[WHAT YOU NEED TO DO]:
Two lines below mark the span: the one containing "## Incidents" and the one containing "- [#govuk-2ndline-tech] - the". Set down both, plus every line between, exactly as they stand, and nothing else.

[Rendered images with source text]
○ ○ ○ ○ ○ ○ ○

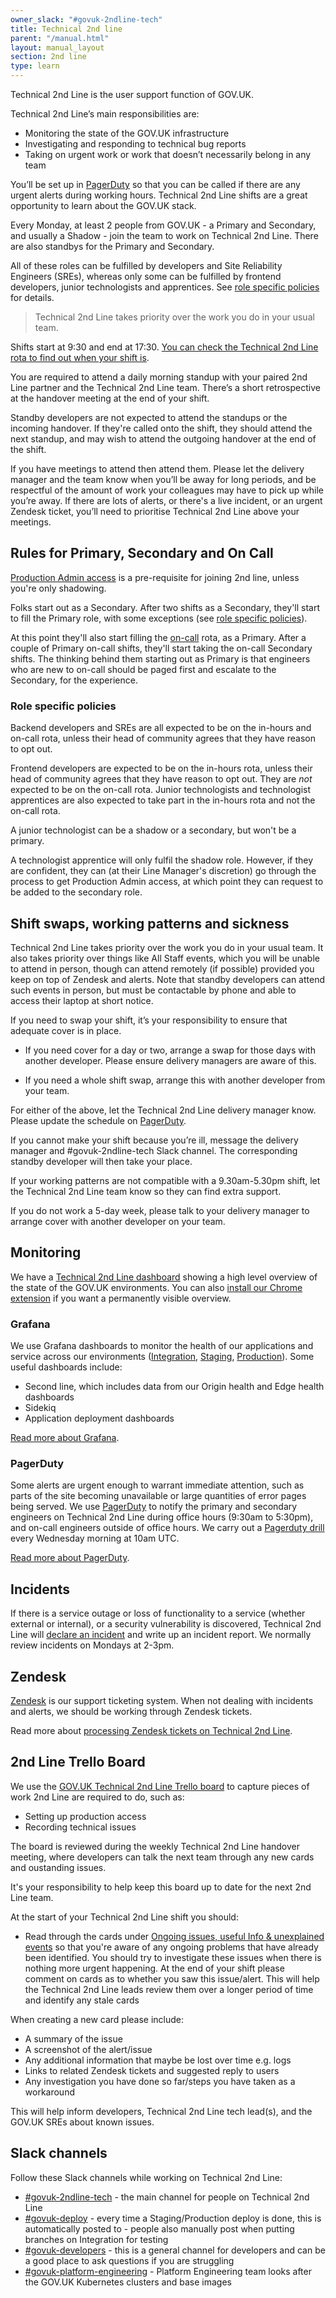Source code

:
 ```yaml
---
owner_slack: "#govuk-2ndline-tech"
title: Technical 2nd line
parent: "/manual.html"
layout: manual_layout
section: 2nd line
type: learn
---
```


Technical 2nd Line is the user support function of GOV.UK.

Technical 2nd Line’s main responsibilities are:

- Monitoring the state of the GOV.UK infrastructure
- Investigating and responding to technical bug reports
- Taking on urgent work or work that doesn’t necessarily belong in any team

You’ll be set up in [PagerDuty](/manual/2nd-line#pagerduty) so that you can be called if there are any urgent alerts during working hours. Technical 2nd Line shifts are a great opportunity to learn about the GOV.UK stack.

Every Monday, at least 2 people from GOV.UK - a Primary and Secondary, and usually a Shadow - join the team to work on Technical 2nd Line. There are also standbys for the Primary and Secondary.

All of these roles can be fulfilled by developers and Site Reliability Engineers (SREs), whereas only some can be fulfilled by frontend developers, junior technologists and apprentices. See [role specific policies](#role-specific-policies) for details.

> Technical 2nd Line takes priority over the work you do in your usual team.

Shifts start at 9:30 and end at 17:30. [You can check the Technical 2nd Line rota to find out when your shift is][2ndline-rota].

[2ndline-rota]: https://docs.google.com/spreadsheets/d/1OTVm_k6MDdCFN1EFzrKXWu4iIPI7uR9mssI8AMwn7lU/edit#gid=1297388378.

You are required to attend a daily morning standup with your paired 2nd Line partner and the Technical 2nd Line team. There’s a short retrospective at the handover meeting at the end of your shift.

Standby developers are not expected to attend the standups or the incoming handover. If they're called onto the shift, they should attend the next standup, and may wish to attend the outgoing handover at the end of the shift.

If you have meetings to attend then attend them. Please let the delivery manager and the team know when you’ll be away for long periods, and be respectful of the amount of work your colleagues may have to pick up while you’re away. If there are lots of alerts, or there's a live incident, or an urgent Zendesk ticket, you’ll need to prioritise Technical 2nd Line above your meetings.

## Rules for Primary, Secondary and On Call

[Production Admin access](/manual/rules-for-getting-production-access.html) is a pre-requisite for joining 2nd line, unless you're only shadowing.

Folks start out as a Secondary. After two shifts as a Secondary, they'll start to fill the Primary role, with some exceptions (see [role specific policies](#role-specific-policies)).

At this point they'll also start filling the [on-call](/manual/on-call.html) rota, as a Primary. After a couple of Primary on-call shifts, they'll start taking the on-call Secondary shifts. The thinking behind them starting out as Primary is that engineers who are new to on-call should be paged first and escalate to the Secondary, for the experience.

### Role specific policies

Backend developers and SREs are all expected to be on the in-hours and on-call rota, unless their head of community agrees that they have reason to opt out.

Frontend developers are expected to be on the in-hours rota, unless their head of community agrees that they have reason to opt out. They are _not_ expected to be on the on-call rota. Junior technologists and technologist apprentices are also expected to take part in the in-hours rota and not the on-call rota.

A junior technologist can be a shadow or a secondary, but won't be a primary.

A technologist apprentice will only fulfil the shadow role. However, if they are confident, they can (at their Line Manager's discretion) go through the process to get Production Admin access, at which point they can request to be added to the secondary role.

## Shift swaps, working patterns and sickness

Technical 2nd Line takes priority over the work you do in your usual team. It also takes priority over things like All Staff events, which you will be unable to attend in person, though can attend remotely (if possible) provided you keep on top of Zendesk and alerts. Note that standby developers can attend such events in person, but must be contactable by phone and able to access their laptop at short notice.

If you need to swap your shift, it’s your responsibility to ensure that adequate cover is in place.

- If you need cover for a day or two, arrange a swap for those days with another developer. Please ensure delivery managers are aware of this.

- If you need a whole shift swap, arrange this with another developer from your team.

For either of the above, let the Technical 2nd Line delivery manager know. Please update the schedule on [PagerDuty][].

If you cannot make your shift because you’re ill, message the delivery manager and #govuk-2ndline-tech Slack channel.
The corresponding standby developer will then take your place.

If your working patterns are not compatible with a 9.30am-5.30pm shift, let the Technical 2nd Line team know so they can find extra support.

If you do not work a 5-day week, please talk to your delivery manager to arrange cover with another developer on your team.

## Monitoring

We have a [Technical 2nd Line dashboard][] showing a high level overview of the state of the GOV.UK environments. You can also [install our Chrome extension][] if you want a permanently visible overview.

### Grafana

We use Grafana dashboards to monitor the health of our applications and service across our environments ([Integration](https://grafana.eks.integration.govuk.digital/?orgId=1), [Staging](https://grafana.eks.staging.govuk.digital/?orgId=1), [Production](https://grafana.eks.production.govuk.digital/)). Some useful dashboards include:

- Second line, which includes data from our Origin health and Edge health dashboards
- Sidekiq
- Application deployment dashboards

[Read more about Grafana](/manual/grafana.html).

### PagerDuty

Some alerts are urgent enough to warrant immediate attention, such as parts of the site becoming unavailable or large quantities of error pages being served. We use [PagerDuty][] to notify the primary and secondary engineers on Technical 2nd Line during office hours (9:30am to 5:30pm), and on-call engineers outside of office hours. We carry out a [Pagerduty drill](/manual/pagerduty.html#pagerduty-drill) every Wednesday morning at 10am UTC.

[Read more about PagerDuty](/manual/pagerduty.html).

## Incidents

If there is a service outage or loss of functionality to a service (whether external or internal), or a security vulnerability is discovered, Technical 2nd Line will [declare an incident](/manual/incident-management-guidance.html) and write up an incident report. We normally review incidents on Mondays at 2-3pm.

## Zendesk

[Zendesk][zendesk] is our support ticketing system. When not dealing with incidents and alerts, we should be working through Zendesk tickets.

Read more about [processing Zendesk tickets on Technical 2nd Line](/manual/zendesk.html).

## 2nd Line Trello Board

We use the [GOV.UK Technical 2nd Line Trello board][] to capture pieces of work 2nd Line are required to do, such as:

- Setting up production access
- Recording technical issues

The board is reviewed during the weekly Technical 2nd Line handover meeting, where developers can talk the next team through any new cards and oustanding issues.

It's your responsibility to help keep this board up to date for the next 2nd Line team.

At the start of your Technical 2nd Line shift you should:

- Read through the cards under [Ongoing issues, useful Info & unexplained events](https://trello.com/c/TwquoCfW/316-readme) so that you're aware of any ongoing problems that have already been identified. You should try to investigate these issues when there is nothing more urgent happening. At the end of your shift please comment on cards as to whether you saw this issue/alert. This will help the Technical 2nd Line leads review them over a longer period of time and identify any stale cards

When creating a new card please include:

- A summary of the issue
- A screenshot of the alert/issue
- Any additional information that maybe be lost over time e.g. logs
- Links to related Zendesk tickets and suggested reply to users
- Any investigation you have done so far/steps you have taken as a workaround

This will help inform developers, Technical 2nd Line tech lead(s), and the GOV.UK SREs about known issues.

## Slack channels

Follow these Slack channels while working on Technical 2nd Line:

- [#govuk-2ndline-tech] - the main channel for people on Technical 2nd Line
- [#govuk-deploy] - every time a Staging/Production deploy is done, this is automatically posted to - people also manually post when putting branches on Integration for testing
- [#govuk-developers] - this is a general channel for developers and can be a good place to ask questions if you are struggling
- [#govuk-platform-engineering] - Platform Engineering team looks after the GOV.UK Kubernetes clusters and base images

[Technical 2nd Line dashboard]: https://govuk-2ndline-dashboard.herokuapp.com/
[GOV.UK Technical 2nd Line Trello board]: https://trello.com/b/M7UzqXpk/govuk-2nd-line
[install our Chrome extension]: https://github.com/alphagov/govuk-secondline-blinken#chrome-extension
[PagerDuty]: https://governmentdigitalservice.pagerduty.com
[Zendesk]: https://govuk.zendesk.com
[You can check the Technical 2nd Line rota to find out when your shift is]:https://docs.google.com/spreadsheets/d/1OTVm_k6MDdCFN1EFzrKXWu4iIPI7uR9mssI8AMwn7lU/edit#gid=1297388378
[CI/Integration]: https://alert.integration.publishing.service.gov.uk/
[Staging]: https://alert.blue.staging.govuk.digital/
[Production]: https://alert.blue.production.govuk.digital/
[GOV.UK developer docs]: /
[Read more about Icinga]: /manual/icinga.html
[Alerts which don't add value]: https://trello.com/c/A3mKmh5s/583-this-column-is-to-record-the-same-alerts-are-coming-up-again-and-again-but-cant-action-when-it-spikes
[Ongoing issues, useful Info & unexplained events]: https://trello.com/c/TwquoCfW/316-readme
[Missing documentation]: https://trello.com/c/owAK2OjY/1009-please-use-this-column-to-record-any-missing-documentation-you-notice-and-were-not-able-to-add-during-your-shift
[gds-vpn]: https://docs.google.com/document/d/1O1LmLByDLlKU4F1-3chwS8qddd2WjYQgMaaEgTfK5To/edit
[#govuk-2ndline-tech]: https://gds.slack.com/channels/govuk-2ndline-tech
[#govuk-deploy]: https://gds.slack.com/channels/govuk-deploy
[#govuk-developers]: https://gds.slack.com/channels/govuk-developers
[#govuk-platform-engineering]: https://gds.slack.com/channels/govuk-platform-engineering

○ ○ ○ ○ ○ ○ ○

[RESULT]:
## Incidents

If there is a service outage or loss of functionality to a service (whether external or internal), or a security vulnerability is discovered, Technical 2nd Line will [declare an incident](/manual/incident-management-guidance.html) and write up an incident report. We normally review incidents on Mondays at 2-3pm.

## Zendesk

[Zendesk][zendesk] is our support ticketing system. When not dealing with incidents and alerts, we should be working through Zendesk tickets.

Read more about [processing Zendesk tickets on Technical 2nd Line](/manual/zendesk.html).

## 2nd Line Trello Board

We use the [GOV.UK Technical 2nd Line Trello board][] to capture pieces of work 2nd Line are required to do, such as:

- Setting up production access
- Recording technical issues

The board is reviewed during the weekly Technical 2nd Line handover meeting, where developers can talk the next team through any new cards and oustanding issues.

It's your responsibility to help keep this board up to date for the next 2nd Line team.

At the start of your Technical 2nd Line shift you should:

- Read through the cards under [Ongoing issues, useful Info & unexplained events](https://trello.com/c/TwquoCfW/316-readme) so that you're aware of any ongoing problems that have already been identified. You should try to investigate these issues when there is nothing more urgent happening. At the end of your shift please comment on cards as to whether you saw this issue/alert. This will help the Technical 2nd Line leads review them over a longer period of time and identify any stale cards

When creating a new card please include:

- A summary of the issue
- A screenshot of the alert/issue
- Any additional information that maybe be lost over time e.g. logs
- Links to related Zendesk tickets and suggested reply to users
- Any investigation you have done so far/steps you have taken as a workaround

This will help inform developers, Technical 2nd Line tech lead(s), and the GOV.UK SREs about known issues.

## Slack channels

Follow these Slack channels while working on Technical 2nd Line:

- [#govuk-2ndline-tech] - the main channel for people on Technical 2nd Line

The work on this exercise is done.